As I listened to these stories I wondered why don’t we know about these murders, which at the time were called The Werewolf Murders, like we do The Black Dahlia or other well-known crimes before the 1970’s? In my mind, the 70’s were terrifying and the epitome of all things serial killer. I’m not sure why these cases aren’t more talked about considering how sensationalized they were at the time. The podcast implies that The Black Dahlia murder was more reported and talked about than the others at the time-history proves that correct, which is why these other murders aren’t as well-known.
This podcast also mentions the theory that Elizabeth Short’s murderer was a woman. This theory is one I’ve come across in my years of looking up weirdness and murder on the Internet. I did a little research while writing this and wasn’t able to come up with much other than this post and a short Wikipedia entry. I thought it was interesting the police didn’t rule out the possibility of a female murderer. The podcast doesn’t discuss this for very long, but I’m glad they mentioned the theory.
I can’t say much more without giving anything away. Besides, Wondery does a much better job talking about murder than I do. Give it a listen on iTunes or here.
The typology of a serial killer is exactly what you think it is. In order to track them, investigators must first have an understanding of how (and later why) they operate.
While there are several different types of serial killers and offenders, which I will get into in a later post, the most basic typology and the most widely used by investigators is the Holmes Typology. This is also known as the Organized/Disorganized Dichotomy and is also attributed to famed FBI Profiler Roy Hazelwood. Once the basic typology is documented, a more detailed subcategory can be assigned.
The HT classifies serial killers into 2 groups:
Organized and Disorganized
Organized serial killers live seemingly stable, normal lives. They are gainfully and skillfully employed, socially aware, highly intelligent, and often have families and regular friendships. These characteristics also spill over into how they commit their crimes. Organized killers plan their crimes well in advance, sometimes years.
They have a specific type of victim such as sex workers or individuals with a certain physical trait. These individuals are more likely to restrain victims, dispose of bodies in a discreet location, and remove a weapon from the crime scene. Their crimes are also usually not committed where they dispose of bodies, but are more likely to move bodies.

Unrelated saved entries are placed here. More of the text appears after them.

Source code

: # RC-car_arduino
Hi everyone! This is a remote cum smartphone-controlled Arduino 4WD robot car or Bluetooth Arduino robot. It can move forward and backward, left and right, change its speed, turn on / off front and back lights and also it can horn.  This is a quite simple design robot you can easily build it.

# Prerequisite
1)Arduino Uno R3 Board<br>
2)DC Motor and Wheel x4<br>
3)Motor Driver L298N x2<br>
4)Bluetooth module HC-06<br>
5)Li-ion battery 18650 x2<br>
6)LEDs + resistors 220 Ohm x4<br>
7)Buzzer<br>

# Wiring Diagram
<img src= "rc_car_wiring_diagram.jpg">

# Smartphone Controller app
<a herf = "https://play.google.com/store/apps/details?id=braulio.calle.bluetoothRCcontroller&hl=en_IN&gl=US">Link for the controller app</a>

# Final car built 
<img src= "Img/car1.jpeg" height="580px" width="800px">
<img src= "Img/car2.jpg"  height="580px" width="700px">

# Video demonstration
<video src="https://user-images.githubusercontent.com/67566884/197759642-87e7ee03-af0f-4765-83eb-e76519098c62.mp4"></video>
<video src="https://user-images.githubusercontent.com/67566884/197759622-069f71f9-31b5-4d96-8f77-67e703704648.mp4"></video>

Since they are more socially skilled than their disorganized counterpart, these killers often have a social interaction with their victims. Little evidence is left behind at murders committed by organized killers.
Examples include: BTK, John Wayne Gacy
Disorganized serial killers tend to be drifters with a more spontaneous lifestyle. They are also more likely to commit other crimes along with murder, including drug use and necrophilia. Below average intelligence is a characteristic. They often suffer from some sort of sexual dysfunction and severe mental illness, which are the root causes of their crimes. Victims are random and usually do not fit a certain demographic or description. Disorganized killers will leave evidence behind at crime scenes, including blood, fingerprints, and the murder weapon. Crime scene locations are in close proximity to the killer and murders are committed at the location where the victim is found, hence the evidence left at the crime scene.
Examples include: Ottis Toole, Richard Chase a.k.a The Vampire of Sacramento.
FYI, if you never want to sleep again, do a search for Richard Chase. Nighty, nighty!
Then, of course, there’s Ted Bundy. You know you can’t mention serial killers without his name coming up. Teddy boy is actually a mixture of both typologies, even though he tends to lean towards organized more so than disorganized. However, based on his famous Florida murder spree in 1978, Bundy crossed over into disorganized territory with the random killings. Bundy’s affinity for necrophilia also puts him into the disorganized category.